Diga-se de passagem foi o cinema pornô de pegação que manteve as salas de centro de cidade vivas, agora em vias de revitalização (leia-se: gentrificação), e as impediu de virarem templos evangélicos como ocorreu com outros cine-teatros de bairro (e não apenas de subúrbio), muitos dos quais outrora foram também casas de vaudeville e teatro de revista ou cabaré. Da mesma forma, foi o cinema pornográfico e a pornochanchada (junto com a telenovela) que manteve o público popular do cinema, tanto brasileiro quanto gringo, quando aqui e alhures se entrou no elitismo do “cinema de arte” (ou de autor) X cinema industrial e de multiplex (o que, claro, deixa de fora o artesanal, popular e circense).
O que nos leva a um terceiro ponto: talvez só com o advento da internet o cinema pornográfico pôde alcançar um patamar de rigor estético similar ao de outros cinemas, e ao dos clássicos da literatura galante de outrora. Foi preciso um barateamento radical dos meios de produção (o que não deixa de ter a ver com a abertura do Leste Europeu e a quantidade de meninos lindos e ávidos por dinheiro e pica), com uma ampliação sem precedente de público (e de um público que não iria aos cinemas decadentes de centros de metrópole nem alugaria videos nas salas reservadas das videolocadoras), e uma certa simplificação tecnológica (câmeras digitais pequenas o suficiente, mas de alta definição, para alcançar ângulos e closes que as de película e mesmo as de VHS não chegavam) para que começasse a surgir autoralidades radicais como a BelAmi e a Falcon, para ficar em apenas dois exemplos. Se a internet serve para a pornografia, a pornografia também serve para a internet.
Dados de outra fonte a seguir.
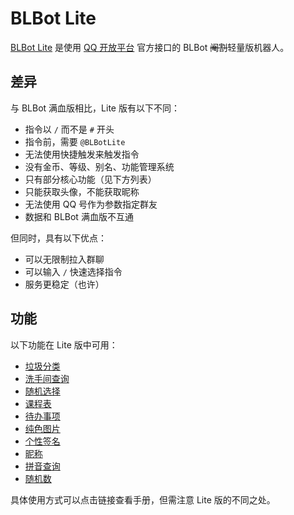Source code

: # BLBot Lite

[BLBot Lite](https://qun.qq.com/qunpro/robot/qunshare?robot_uin=3889001802&robot_appid=102077530) 是使用 [QQ 开放平台](https://bot.q.qq.com/wiki) 官方接口的 BLBot <s>阉割</s>轻量版机器人。

## 差异

与 BLBot 满血版相比，Lite 版有以下不同：

-   指令以 `/` 而不是 `#` 开头
-   指令前，需要 `@BLBotLite`
-   无法使用快捷触发来触发指令
-   没有金币、等级、别名、功能管理系统
-   只有部分核心功能（见下方列表）
-   只能获取头像，不能获取昵称
-   无法使用 QQ 号作为参数指定群友
-   数据和 BLBot 满血版不互通

但同时，具有以下优点：

-   可以无限制拉入群聊
-   可以输入 `/` 快速选择指令
-   服务更稳定（也许）

## 功能

以下功能在 Lite 版中可用：

-   [垃圾分类](/manual/trash)
-   [洗手间查询](/manual/toilet)
-   [随机选择](/manual/choose)
-   [课程表](/manual/schedule)
-   [待办事项](/manual/ddl)
-   [纯色图片](/manual/overview#color)
-   [个性签名](/manual/motto)
-   [昵称](/manual/nickname)
-   [拼音查询](/manual/pinyin)
-   [随机数](/manual/roll)

具体使用方式可以点击链接查看手册，但需注意 Lite 版的不同之处。
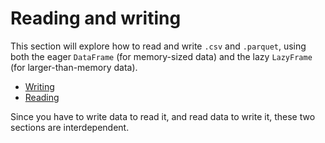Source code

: # Reading and writing

This section will explore how to read and write `.csv` and `.parquet`, using both the eager `DataFrame` (for memory-sized data) and the lazy `LazyFrame` (for larger-than-memory data).

* [Writing](writing.md)
* [Reading](reading.md)

Since you have to write data to read it, and read data to write it, these two sections are interdependent. 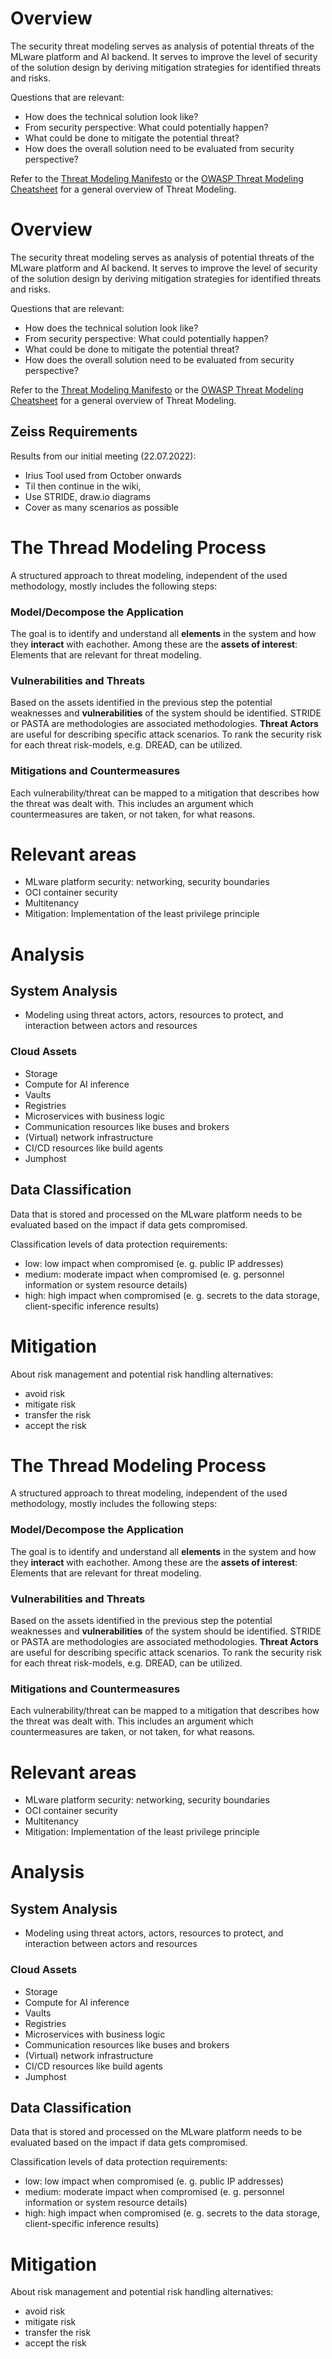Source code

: # Overview
The security threat modeling serves as analysis of potential threats of the MLware platform and AI backend. It serves to improve the level of security of the solution design by deriving mitigation strategies for identified threats and risks.

Questions that are relevant:
- How does the technical solution look like?
- From security perspective: What could potentially happen?
- What could be done to mitigate the potential threat?
- How does the overall solution need to be evaluated from security perspective?

Refer to the [Threat Modeling Manifesto](https://www.threatmodelingmanifesto.org) or the [OWASP Threat Modeling Cheatsheet](https://cheatsheetseries.owasp.org/cheatsheets/Threat_Modeling_Cheat_Sheet.html) for a general overview of Threat Modeling.
# Overview
The security threat modeling serves as analysis of potential threats of the MLware platform and AI backend. It serves to improve the level of security of the solution design by deriving mitigation strategies for identified threats and risks.

Questions that are relevant:
- How does the technical solution look like?
- From security perspective: What could potentially happen?
- What could be done to mitigate the potential threat?
- How does the overall solution need to be evaluated from security perspective?

Refer to the [Threat Modeling Manifesto](https://www.threatmodelingmanifesto.org) or the [OWASP Threat Modeling Cheatsheet](https://cheatsheetseries.owasp.org/cheatsheets/Threat_Modeling_Cheat_Sheet.html) for a general overview of Threat Modeling.

## Zeiss Requirements

Results from our initial meeting (22.07.2022):

- Irius Tool used from October onwards
- Til then continue in the wiki, 
- Use STRIDE, draw.io diagrams
- Cover as many scenarios as possible

# The Thread Modeling Process
A structured approach to threat modeling, independent of the used methodology, mostly includes the following steps:

### Model/Decompose the Application

The goal is to identify and understand all **elements** in the system and how they **interact** with eachother.
Among these are the **assets of interest**: Elements that are relevant for threat modeling.


### Vulnerabilities and Threats

Based on the assets identified in the previous step the potential weaknesses and **vulnerabilities** of the system should be identified. STRIDE or PASTA are methodologies are associated methodologies.
**Threat Actors** are useful for describing specific attack scenarios.
To rank the security risk for each threat risk-models, e.g. DREAD, can be utilized.

### Mitigations and Countermeasures

Each vulnerability/threat can be mapped to a mitigation that describes how the threat was dealt with. This includes an argument which countermeasures are taken, or not taken, for what reasons.

# Relevant areas

- MLware platform security: networking, security boundaries
- OCI container security
- Multitenancy
- Mitigation: Implementation of the least privilege principle

# Analysis

## System Analysis
- Modeling using threat actors, actors, resources to protect, and interaction between actors and resources

### Cloud Assets
- Storage
- Compute for AI inference
- Vaults
- Registries
- Microservices with business logic
- Communication resources like buses and brokers
- (Virtual) network infrastructure
- CI/CD resources like build agents
- Jumphost

## Data Classification
Data that is stored and processed on the MLware platform needs to be evaluated based on the impact if data gets compromised.

Classification levels of data protection requirements:
- low: low impact when compromised (e. g. public IP addresses)
- medium: moderate impact when compromised (e. g. personnel information or system resource details)
- high: high impact when compromised (e. g. secrets to the data storage, client-specific inference results)

# Mitigation
About risk management and potential risk handling alternatives:
- avoid risk
- mitigate risk
- transfer the risk
- accept the risk

# The Thread Modeling Process
A structured approach to threat modeling, independent of the used methodology, mostly includes the following steps:

### Model/Decompose the Application

The goal is to identify and understand all **elements** in the system and how they **interact** with eachother.
Among these are the **assets of interest**: Elements that are relevant for threat modeling.


### Vulnerabilities and Threats

Based on the assets identified in the previous step the potential weaknesses and **vulnerabilities** of the system should be identified. STRIDE or PASTA are methodologies are associated methodologies.
**Threat Actors** are useful for describing specific attack scenarios.
To rank the security risk for each threat risk-models, e.g. DREAD, can be utilized.

### Mitigations and Countermeasures

Each vulnerability/threat can be mapped to a mitigation that describes how the threat was dealt with. This includes an argument which countermeasures are taken, or not taken, for what reasons.

# Relevant areas

- MLware platform security: networking, security boundaries
- OCI container security
- Multitenancy
- Mitigation: Implementation of the least privilege principle

# Analysis

## System Analysis
- Modeling using threat actors, actors, resources to protect, and interaction between actors and resources

### Cloud Assets
- Storage
- Compute for AI inference
- Vaults
- Registries
- Microservices with business logic
- Communication resources like buses and brokers
- (Virtual) network infrastructure
- CI/CD resources like build agents
- Jumphost

## Data Classification
Data that is stored and processed on the MLware platform needs to be evaluated based on the impact if data gets compromised.

Classification levels of data protection requirements:
- low: low impact when compromised (e. g. public IP addresses)
- medium: moderate impact when compromised (e. g. personnel information or system resource details)
- high: high impact when compromised (e. g. secrets to the data storage, client-specific inference results)

# Mitigation
About risk management and potential risk handling alternatives:
- avoid risk
- mitigate risk
- transfer the risk
- accept the risk
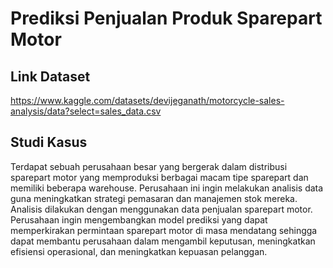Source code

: # Prediksi Penjualan Produk Sparepart Motor

## Link Dataset
https://www.kaggle.com/datasets/devijeganath/motorcycle-sales-analysis/data?select=sales_data.csv

## Studi Kasus
Terdapat sebuah perusahaan besar yang bergerak dalam distribusi sparepart motor yang memproduksi berbagai macam tipe sparepart dan memiliki beberapa warehouse. Perusahaan ini ingin melakukan analisis data guna meningkatkan strategi pemasaran dan manajemen stok mereka. Analisis dilakukan dengan menggunakan data penjualan sparepart motor. Perusahaan ingin mengembangkan model prediksi yang dapat memperkirakan permintaan sparepart motor di masa mendatang sehingga dapat membantu perusahaan dalam mengambil keputusan, meningkatkan efisiensi operasional, dan meningkatkan kepuasan pelanggan.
Sem óbice, isso nos aponta para que a viadagem brazuca deveria parar de se queixar e meter a mão na massa, não para fazer filme pornô, mas novelas pornochancheiras para o Youtube, com roteiros surrealistas, personagens caricatos e tudo mais. Não se trata meramente de uma antropofagia do cinema queer-punk de Bruce La Bruce ou da porn-art Zentropa de Lars von Trier; mais-além, é um auto-resgate macunaímico do que fomos e do que podemos ser; do que, junto com a canção brega e cafona, abriu trilha pra fora da Ditadura Militar, e agora pode superar a estética da fome com uma estética do apetite. Nem dungeon, nem cama redonda de motel: como diria Darcy Ribeiro, coisa bonita se faz na rede.